I have a story for you that I am sure you will find moving. It’s a sad story about a friend of mine who lives in my neighbourhood.
Juliette is 15 years old. She lives in my neighbourhood in Kabalo, a city in Tanganyika province in the south-east part of the Democratic Republic of Congo (DRC). We often collect water together and one day, Juliette told me she had to sleep outside because she was late getting home. “My mother threw me out of the house, so I went to sleep at the market”, recalled Juliette, who was almost raped that night. “My mother also won’t let me go to school”, said Juliette.
According to tradition, children must blindly obey their parents. There is very little dialogue or discussion: a girl is meant to stay at home and look after the family. This is normal for us: parents can withhold food, education and protection without a problem.

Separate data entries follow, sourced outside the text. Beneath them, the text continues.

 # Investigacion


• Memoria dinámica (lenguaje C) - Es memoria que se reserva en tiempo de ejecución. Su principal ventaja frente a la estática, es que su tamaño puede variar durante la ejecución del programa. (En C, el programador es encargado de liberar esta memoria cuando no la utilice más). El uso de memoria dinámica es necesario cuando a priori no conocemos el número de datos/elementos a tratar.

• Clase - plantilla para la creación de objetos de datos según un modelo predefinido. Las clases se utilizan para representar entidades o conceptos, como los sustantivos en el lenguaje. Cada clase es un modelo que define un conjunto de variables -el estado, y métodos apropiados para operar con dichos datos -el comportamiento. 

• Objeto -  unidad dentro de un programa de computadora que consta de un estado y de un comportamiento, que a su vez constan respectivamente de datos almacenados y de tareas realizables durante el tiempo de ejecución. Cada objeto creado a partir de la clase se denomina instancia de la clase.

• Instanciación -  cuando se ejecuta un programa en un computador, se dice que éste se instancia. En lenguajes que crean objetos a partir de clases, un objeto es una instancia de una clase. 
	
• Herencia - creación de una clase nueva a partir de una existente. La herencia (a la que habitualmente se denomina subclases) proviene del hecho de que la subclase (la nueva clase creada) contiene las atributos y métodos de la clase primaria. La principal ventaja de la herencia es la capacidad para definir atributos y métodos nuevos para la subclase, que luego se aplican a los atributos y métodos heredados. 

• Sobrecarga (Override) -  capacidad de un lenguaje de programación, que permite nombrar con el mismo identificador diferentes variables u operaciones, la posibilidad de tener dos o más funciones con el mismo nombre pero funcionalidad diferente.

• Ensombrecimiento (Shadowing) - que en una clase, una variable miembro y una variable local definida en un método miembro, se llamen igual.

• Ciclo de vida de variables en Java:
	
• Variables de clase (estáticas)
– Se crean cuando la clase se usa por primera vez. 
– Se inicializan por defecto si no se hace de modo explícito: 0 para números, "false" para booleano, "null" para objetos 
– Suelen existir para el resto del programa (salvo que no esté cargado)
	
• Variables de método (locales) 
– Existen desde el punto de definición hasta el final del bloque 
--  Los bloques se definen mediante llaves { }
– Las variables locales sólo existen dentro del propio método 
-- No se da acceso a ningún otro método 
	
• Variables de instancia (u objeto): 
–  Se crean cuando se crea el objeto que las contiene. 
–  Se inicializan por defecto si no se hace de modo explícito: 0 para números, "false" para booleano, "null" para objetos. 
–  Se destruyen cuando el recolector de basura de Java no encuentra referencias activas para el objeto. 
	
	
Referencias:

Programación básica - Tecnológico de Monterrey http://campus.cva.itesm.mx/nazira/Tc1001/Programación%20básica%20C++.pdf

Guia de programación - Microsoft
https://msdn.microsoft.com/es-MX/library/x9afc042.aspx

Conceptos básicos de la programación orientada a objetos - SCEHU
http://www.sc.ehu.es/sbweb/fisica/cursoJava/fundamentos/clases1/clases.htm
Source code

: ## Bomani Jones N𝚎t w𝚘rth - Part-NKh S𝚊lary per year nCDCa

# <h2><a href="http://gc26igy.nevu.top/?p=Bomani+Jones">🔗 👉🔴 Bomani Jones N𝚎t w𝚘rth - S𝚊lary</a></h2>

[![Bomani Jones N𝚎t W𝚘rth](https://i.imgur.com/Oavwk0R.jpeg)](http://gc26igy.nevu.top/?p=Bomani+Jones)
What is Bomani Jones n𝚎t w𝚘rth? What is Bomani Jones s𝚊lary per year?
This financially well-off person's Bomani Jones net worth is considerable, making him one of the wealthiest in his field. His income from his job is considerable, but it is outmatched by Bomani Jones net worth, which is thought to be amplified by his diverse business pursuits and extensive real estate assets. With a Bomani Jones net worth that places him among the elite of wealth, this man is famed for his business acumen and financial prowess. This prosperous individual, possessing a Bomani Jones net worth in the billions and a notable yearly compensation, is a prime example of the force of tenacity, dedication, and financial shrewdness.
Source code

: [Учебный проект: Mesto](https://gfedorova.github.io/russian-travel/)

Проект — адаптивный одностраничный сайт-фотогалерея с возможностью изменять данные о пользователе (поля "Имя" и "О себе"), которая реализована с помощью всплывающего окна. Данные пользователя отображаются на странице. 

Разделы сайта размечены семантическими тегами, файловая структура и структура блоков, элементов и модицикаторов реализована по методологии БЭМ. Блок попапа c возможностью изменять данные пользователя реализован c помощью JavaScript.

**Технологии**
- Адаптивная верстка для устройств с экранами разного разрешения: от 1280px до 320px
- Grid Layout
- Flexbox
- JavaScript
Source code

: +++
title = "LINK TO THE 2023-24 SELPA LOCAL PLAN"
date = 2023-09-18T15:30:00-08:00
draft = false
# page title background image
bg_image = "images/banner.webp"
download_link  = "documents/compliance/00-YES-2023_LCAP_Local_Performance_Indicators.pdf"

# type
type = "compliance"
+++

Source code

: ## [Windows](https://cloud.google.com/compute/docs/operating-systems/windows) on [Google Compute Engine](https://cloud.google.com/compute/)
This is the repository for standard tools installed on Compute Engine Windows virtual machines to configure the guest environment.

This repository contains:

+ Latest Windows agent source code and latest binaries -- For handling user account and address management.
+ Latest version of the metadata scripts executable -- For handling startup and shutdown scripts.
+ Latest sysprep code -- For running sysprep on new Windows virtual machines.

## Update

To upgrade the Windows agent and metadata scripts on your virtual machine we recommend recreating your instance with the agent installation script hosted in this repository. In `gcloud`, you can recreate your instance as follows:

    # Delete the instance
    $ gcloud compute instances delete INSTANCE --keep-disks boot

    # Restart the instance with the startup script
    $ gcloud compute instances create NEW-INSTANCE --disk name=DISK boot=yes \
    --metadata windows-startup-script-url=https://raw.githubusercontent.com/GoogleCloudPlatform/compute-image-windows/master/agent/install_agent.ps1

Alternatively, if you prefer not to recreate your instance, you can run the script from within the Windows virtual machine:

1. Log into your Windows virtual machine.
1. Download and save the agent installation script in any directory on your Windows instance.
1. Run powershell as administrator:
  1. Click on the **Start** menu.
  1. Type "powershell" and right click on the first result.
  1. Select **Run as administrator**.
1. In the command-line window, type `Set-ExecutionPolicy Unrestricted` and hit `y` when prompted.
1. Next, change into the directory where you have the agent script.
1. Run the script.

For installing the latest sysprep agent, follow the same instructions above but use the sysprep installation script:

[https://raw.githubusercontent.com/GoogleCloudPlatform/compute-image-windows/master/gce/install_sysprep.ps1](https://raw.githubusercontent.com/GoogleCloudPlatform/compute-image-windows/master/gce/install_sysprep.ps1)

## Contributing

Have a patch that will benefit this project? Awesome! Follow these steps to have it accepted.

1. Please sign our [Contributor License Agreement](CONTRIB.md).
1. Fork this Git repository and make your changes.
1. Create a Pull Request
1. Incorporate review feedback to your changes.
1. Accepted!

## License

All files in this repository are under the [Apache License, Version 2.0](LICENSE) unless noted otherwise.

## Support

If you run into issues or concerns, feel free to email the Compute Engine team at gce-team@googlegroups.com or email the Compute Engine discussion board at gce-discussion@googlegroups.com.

Children are all entitled to the same rights
It makes Juliette sad to see her friends go to school while she has to stay at home. No child should be deprived of food, education and protection and be put in danger’s way. According to Article 19 of the International Convention on the Rights of the Child, children should be protected from “all forms of ill-treatment”. Yet, there are many children like Juliette in Kabalo, but no one is doing anything. It’s up to the government to set up programmes to protect and assist children.
I am angry at all the parents who abuse their children, like Juliette’s parents. The population and parents need to be educated about the rights of children. We need to do something to put an end to the abuse which is affecting the future of our generation.